§ **WORK REQUEST**
Please return all of the entries below exactly as they are written.

★ ★ ★ ★ ★

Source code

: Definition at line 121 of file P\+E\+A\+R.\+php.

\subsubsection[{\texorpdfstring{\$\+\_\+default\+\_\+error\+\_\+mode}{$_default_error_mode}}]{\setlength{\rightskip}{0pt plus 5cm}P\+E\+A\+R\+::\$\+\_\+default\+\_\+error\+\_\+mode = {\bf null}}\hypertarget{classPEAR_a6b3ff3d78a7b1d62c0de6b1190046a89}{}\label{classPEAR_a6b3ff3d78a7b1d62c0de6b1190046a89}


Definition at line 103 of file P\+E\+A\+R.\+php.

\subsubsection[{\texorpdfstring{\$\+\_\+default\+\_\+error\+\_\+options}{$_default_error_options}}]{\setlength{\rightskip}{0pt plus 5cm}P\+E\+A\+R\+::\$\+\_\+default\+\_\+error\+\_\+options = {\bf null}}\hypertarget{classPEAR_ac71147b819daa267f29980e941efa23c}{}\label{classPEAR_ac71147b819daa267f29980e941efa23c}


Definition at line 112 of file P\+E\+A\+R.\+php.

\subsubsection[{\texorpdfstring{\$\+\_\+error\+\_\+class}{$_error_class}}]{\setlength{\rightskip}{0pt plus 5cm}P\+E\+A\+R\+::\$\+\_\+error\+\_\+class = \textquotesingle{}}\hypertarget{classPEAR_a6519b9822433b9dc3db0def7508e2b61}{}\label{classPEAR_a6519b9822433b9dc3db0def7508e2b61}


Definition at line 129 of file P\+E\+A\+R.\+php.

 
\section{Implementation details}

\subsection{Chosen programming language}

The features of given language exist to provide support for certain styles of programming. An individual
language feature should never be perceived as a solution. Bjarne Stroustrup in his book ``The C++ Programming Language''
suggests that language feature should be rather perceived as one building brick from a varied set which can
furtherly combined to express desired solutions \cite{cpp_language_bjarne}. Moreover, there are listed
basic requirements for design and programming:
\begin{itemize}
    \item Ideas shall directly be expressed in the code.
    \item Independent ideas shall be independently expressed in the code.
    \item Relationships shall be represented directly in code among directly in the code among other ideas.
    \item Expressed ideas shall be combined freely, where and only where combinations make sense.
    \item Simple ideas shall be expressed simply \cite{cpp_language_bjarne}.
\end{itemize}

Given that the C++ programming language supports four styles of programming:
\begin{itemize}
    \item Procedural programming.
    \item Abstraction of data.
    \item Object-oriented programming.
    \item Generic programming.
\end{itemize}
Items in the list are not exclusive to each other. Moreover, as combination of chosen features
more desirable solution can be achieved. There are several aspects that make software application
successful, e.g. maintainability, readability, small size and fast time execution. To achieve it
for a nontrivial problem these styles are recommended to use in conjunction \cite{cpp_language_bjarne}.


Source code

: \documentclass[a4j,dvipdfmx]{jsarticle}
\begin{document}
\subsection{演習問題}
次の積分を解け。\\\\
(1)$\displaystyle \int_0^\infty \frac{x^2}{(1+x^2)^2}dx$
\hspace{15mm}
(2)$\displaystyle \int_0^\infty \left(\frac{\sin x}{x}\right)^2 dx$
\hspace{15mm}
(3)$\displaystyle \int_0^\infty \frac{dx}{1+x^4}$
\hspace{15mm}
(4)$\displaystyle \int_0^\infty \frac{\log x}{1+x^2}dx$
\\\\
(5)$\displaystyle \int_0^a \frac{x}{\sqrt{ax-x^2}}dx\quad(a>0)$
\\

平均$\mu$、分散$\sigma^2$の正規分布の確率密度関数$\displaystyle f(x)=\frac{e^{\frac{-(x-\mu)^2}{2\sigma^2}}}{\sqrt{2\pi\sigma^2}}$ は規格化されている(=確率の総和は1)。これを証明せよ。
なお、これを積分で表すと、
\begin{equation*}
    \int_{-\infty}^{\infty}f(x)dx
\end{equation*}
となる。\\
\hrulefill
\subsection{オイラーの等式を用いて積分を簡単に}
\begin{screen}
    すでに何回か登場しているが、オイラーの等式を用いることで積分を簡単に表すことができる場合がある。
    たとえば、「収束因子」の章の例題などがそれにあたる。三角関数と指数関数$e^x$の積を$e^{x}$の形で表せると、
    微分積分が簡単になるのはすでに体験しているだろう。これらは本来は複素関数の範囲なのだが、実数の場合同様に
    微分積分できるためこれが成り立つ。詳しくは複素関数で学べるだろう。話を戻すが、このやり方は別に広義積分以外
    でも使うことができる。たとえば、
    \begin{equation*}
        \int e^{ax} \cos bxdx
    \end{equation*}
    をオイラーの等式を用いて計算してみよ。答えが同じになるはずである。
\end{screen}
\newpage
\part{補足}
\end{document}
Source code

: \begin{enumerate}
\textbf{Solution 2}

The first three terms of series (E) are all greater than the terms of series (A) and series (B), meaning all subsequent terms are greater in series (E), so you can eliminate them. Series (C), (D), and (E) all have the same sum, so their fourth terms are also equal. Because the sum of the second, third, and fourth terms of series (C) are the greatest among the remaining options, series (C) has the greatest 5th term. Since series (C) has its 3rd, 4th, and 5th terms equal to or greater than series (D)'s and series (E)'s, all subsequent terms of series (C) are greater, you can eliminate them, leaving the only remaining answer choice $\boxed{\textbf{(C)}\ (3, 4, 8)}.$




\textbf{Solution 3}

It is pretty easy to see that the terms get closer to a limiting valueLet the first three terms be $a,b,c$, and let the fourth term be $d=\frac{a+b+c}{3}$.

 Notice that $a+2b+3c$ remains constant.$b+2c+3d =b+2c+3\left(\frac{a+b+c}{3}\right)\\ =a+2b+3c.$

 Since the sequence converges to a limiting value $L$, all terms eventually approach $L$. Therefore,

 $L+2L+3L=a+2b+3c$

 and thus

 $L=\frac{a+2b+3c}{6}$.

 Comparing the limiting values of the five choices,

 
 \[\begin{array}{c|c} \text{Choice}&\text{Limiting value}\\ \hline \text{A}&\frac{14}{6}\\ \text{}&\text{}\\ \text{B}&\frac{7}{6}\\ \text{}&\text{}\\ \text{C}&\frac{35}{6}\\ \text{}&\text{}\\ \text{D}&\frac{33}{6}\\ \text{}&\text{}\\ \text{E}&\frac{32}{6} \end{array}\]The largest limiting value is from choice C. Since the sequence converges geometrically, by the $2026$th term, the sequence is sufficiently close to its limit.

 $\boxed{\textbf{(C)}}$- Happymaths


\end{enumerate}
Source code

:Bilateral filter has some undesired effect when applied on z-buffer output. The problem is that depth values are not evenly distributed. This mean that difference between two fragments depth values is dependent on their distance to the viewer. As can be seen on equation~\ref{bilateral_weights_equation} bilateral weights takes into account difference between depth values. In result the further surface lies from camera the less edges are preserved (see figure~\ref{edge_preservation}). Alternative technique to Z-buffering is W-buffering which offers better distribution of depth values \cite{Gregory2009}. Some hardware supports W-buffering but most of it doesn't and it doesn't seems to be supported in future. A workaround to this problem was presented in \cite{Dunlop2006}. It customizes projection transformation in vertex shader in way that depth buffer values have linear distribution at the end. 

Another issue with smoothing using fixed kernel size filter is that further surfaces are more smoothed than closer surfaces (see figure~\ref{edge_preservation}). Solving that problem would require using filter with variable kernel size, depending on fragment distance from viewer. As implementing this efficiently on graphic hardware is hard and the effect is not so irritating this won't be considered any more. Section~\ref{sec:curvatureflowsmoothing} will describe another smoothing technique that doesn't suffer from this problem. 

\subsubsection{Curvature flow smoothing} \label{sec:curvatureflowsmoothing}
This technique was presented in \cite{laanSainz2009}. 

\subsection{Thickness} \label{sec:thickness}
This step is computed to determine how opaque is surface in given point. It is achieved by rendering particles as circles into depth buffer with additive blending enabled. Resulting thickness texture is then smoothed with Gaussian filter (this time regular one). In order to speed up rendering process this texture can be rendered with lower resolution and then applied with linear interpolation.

★ ★ ★ ★ ★

§ **RESPONSE TO THE TASK**
Source code

: Definition at line 121 of file P\+E\+A\+R.\+php.

\subsubsection[{\texorpdfstring{\$\+\_\+default\+\_\+error\+\_\+mode}{$_default_error_mode}}]{\setlength{\rightskip}{0pt plus 5cm}P\+E\+A\+R\+::\$\+\_\+default\+\_\+error\+\_\+mode = {\bf null}}\hypertarget{classPEAR_a6b3ff3d78a7b1d62c0de6b1190046a89}{}\label{classPEAR_a6b3ff3d78a7b1d62c0de6b1190046a89}


Definition at line 103 of file P\+E\+A\+R.\+php.

\subsubsection[{\texorpdfstring{\$\+\_\+default\+\_\+error\+\_\+options}{$_default_error_options}}]{\setlength{\rightskip}{0pt plus 5cm}P\+E\+A\+R\+::\$\+\_\+default\+\_\+error\+\_\+options = {\bf null}}\hypertarget{classPEAR_ac71147b819daa267f29980e941efa23c}{}\label{classPEAR_ac71147b819daa267f29980e941efa23c}


Definition at line 112 of file P\+E\+A\+R.\+php.

\subsubsection[{\texorpdfstring{\$\+\_\+error\+\_\+class}{$_error_class}}]{\setlength{\rightskip}{0pt plus 5cm}P\+E\+A\+R\+::\$\+\_\+error\+\_\+class = \textquotesingle{}}\hypertarget{classPEAR_a6519b9822433b9dc3db0def7508e2b61}{}\label{classPEAR_a6519b9822433b9dc3db0def7508e2b61}


Definition at line 129 of file P\+E\+A\+R.\+php.

 
\section{Implementation details}

\subsection{Chosen programming language}

The features of given language exist to provide support for certain styles of programming. An individual
language feature should never be perceived as a solution. Bjarne Stroustrup in his book ``The C++ Programming Language''
suggests that language feature should be rather perceived as one building brick from a varied set which can
furtherly combined to express desired solutions \cite{cpp_language_bjarne}. Moreover, there are listed
basic requirements for design and programming:
\begin{itemize}
    \item Ideas shall directly be expressed in the code.
    \item Independent ideas shall be independently expressed in the code.
    \item Relationships shall be represented directly in code among directly in the code among other ideas.
    \item Expressed ideas shall be combined freely, where and only where combinations make sense.
    \item Simple ideas shall be expressed simply \cite{cpp_language_bjarne}.
\end{itemize}

Given that the C++ programming language supports four styles of programming:
\begin{itemize}
    \item Procedural programming.
    \item Abstraction of data.
    \item Object-oriented programming.
    \item Generic programming.
\end{itemize}
Items in the list are not exclusive to each other. Moreover, as combination of chosen features
more desirable solution can be achieved. There are several aspects that make software application
successful, e.g. maintainability, readability, small size and fast time execution. To achieve it
for a nontrivial problem these styles are recommended to use in conjunction \cite{cpp_language_bjarne}.


Source code

: \documentclass[a4j,dvipdfmx]{jsarticle}
\begin{document}
\subsection{演習問題}
次の積分を解け。\\\\
(1)$\displaystyle \int_0^\infty \frac{x^2}{(1+x^2)^2}dx$
\hspace{15mm}
(2)$\displaystyle \int_0^\infty \left(\frac{\sin x}{x}\right)^2 dx$
\hspace{15mm}
(3)$\displaystyle \int_0^\infty \frac{dx}{1+x^4}$
\hspace{15mm}
(4)$\displaystyle \int_0^\infty \frac{\log x}{1+x^2}dx$
\\\\
(5)$\displaystyle \int_0^a \frac{x}{\sqrt{ax-x^2}}dx\quad(a>0)$
\\

平均$\mu$、分散$\sigma^2$の正規分布の確率密度関数$\displaystyle f(x)=\frac{e^{\frac{-(x-\mu)^2}{2\sigma^2}}}{\sqrt{2\pi\sigma^2}}$ は規格化されている(=確率の総和は1)。これを証明せよ。
なお、これを積分で表すと、
\begin{equation*}
    \int_{-\infty}^{\infty}f(x)dx
\end{equation*}
となる。\\
\hrulefill
\subsection{オイラーの等式を用いて積分を簡単に}
\begin{screen}
    すでに何回か登場しているが、オイラーの等式を用いることで積分を簡単に表すことができる場合がある。
    たとえば、「収束因子」の章の例題などがそれにあたる。三角関数と指数関数$e^x$の積を$e^{x}$の形で表せると、
    微分積分が簡単になるのはすでに体験しているだろう。これらは本来は複素関数の範囲なのだが、実数の場合同様に
    微分積分できるためこれが成り立つ。詳しくは複素関数で学べるだろう。話を戻すが、このやり方は別に広義積分以外
    でも使うことができる。たとえば、
    \begin{equation*}
        \int e^{ax} \cos bxdx
    \end{equation*}
    をオイラーの等式を用いて計算してみよ。答えが同じになるはずである。
\end{screen}
\newpage
\part{補足}
\end{document}
Source code

: \begin{enumerate}
\textbf{Solution 2}

The first three terms of series (E) are all greater than the terms of series (A) and series (B), meaning all subsequent terms are greater in series (E), so you can eliminate them. Series (C), (D), and (E) all have the same sum, so their fourth terms are also equal. Because the sum of the second, third, and fourth terms of series (C) are the greatest among the remaining options, series (C) has the greatest 5th term. Since series (C) has its 3rd, 4th, and 5th terms equal to or greater than series (D)'s and series (E)'s, all subsequent terms of series (C) are greater, you can eliminate them, leaving the only remaining answer choice $\boxed{\textbf{(C)}\ (3, 4, 8)}.$




\textbf{Solution 3}

It is pretty easy to see that the terms get closer to a limiting valueLet the first three terms be $a,b,c$, and let the fourth term be $d=\frac{a+b+c}{3}$.

 Notice that $a+2b+3c$ remains constant.$b+2c+3d =b+2c+3\left(\frac{a+b+c}{3}\right)\\ =a+2b+3c.$

 Since the sequence converges to a limiting value $L$, all terms eventually approach $L$. Therefore,

 $L+2L+3L=a+2b+3c$

 and thus

 $L=\frac{a+2b+3c}{6}$.

 Comparing the limiting values of the five choices,

 
 \[\begin{array}{c|c} \text{Choice}&\text{Limiting value}\\ \hline \text{A}&\frac{14}{6}\\ \text{}&\text{}\\ \text{B}&\frac{7}{6}\\ \text{}&\text{}\\ \text{C}&\frac{35}{6}\\ \text{}&\text{}\\ \text{D}&\frac{33}{6}\\ \text{}&\text{}\\ \text{E}&\frac{32}{6} \end{array}\]The largest limiting value is from choice C. Since the sequence converges geometrically, by the $2026$th term, the sequence is sufficiently close to its limit.

 $\boxed{\textbf{(C)}}$- Happymaths


\end{enumerate}
Source code

:Bilateral filter has some undesired effect when applied on z-buffer output. The problem is that depth values are not evenly distributed. This mean that difference between two fragments depth values is dependent on their distance to the viewer. As can be seen on equation~\ref{bilateral_weights_equation} bilateral weights takes into account difference between depth values. In result the further surface lies from camera the less edges are preserved (see figure~\ref{edge_preservation}). Alternative technique to Z-buffering is W-buffering which offers better distribution of depth values \cite{Gregory2009}. Some hardware supports W-buffering but most of it doesn't and it doesn't seems to be supported in future. A workaround to this problem was presented in \cite{Dunlop2006}. It customizes projection transformation in vertex shader in way that depth buffer values have linear distribution at the end. 

Another issue with smoothing using fixed kernel size filter is that further surfaces are more smoothed than closer surfaces (see figure~\ref{edge_preservation}). Solving that problem would require using filter with variable kernel size, depending on fragment distance from viewer. As implementing this efficiently on graphic hardware is hard and the effect is not so irritating this won't be considered any more. Section~\ref{sec:curvatureflowsmoothing} will describe another smoothing technique that doesn't suffer from this problem. 

\subsubsection{Curvature flow smoothing} \label{sec:curvatureflowsmoothing}
This technique was presented in \cite{laanSainz2009}. 

\subsection{Thickness} \label{sec:thickness}
This step is computed to determine how opaque is surface in given point. It is achieved by rendering particles as circles into depth buffer with additive blending enabled. Resulting thickness texture is then smoothed with Gaussian filter (this time regular one). In order to speed up rendering process this texture can be rendered with lower resolution and then applied with linear interpolation.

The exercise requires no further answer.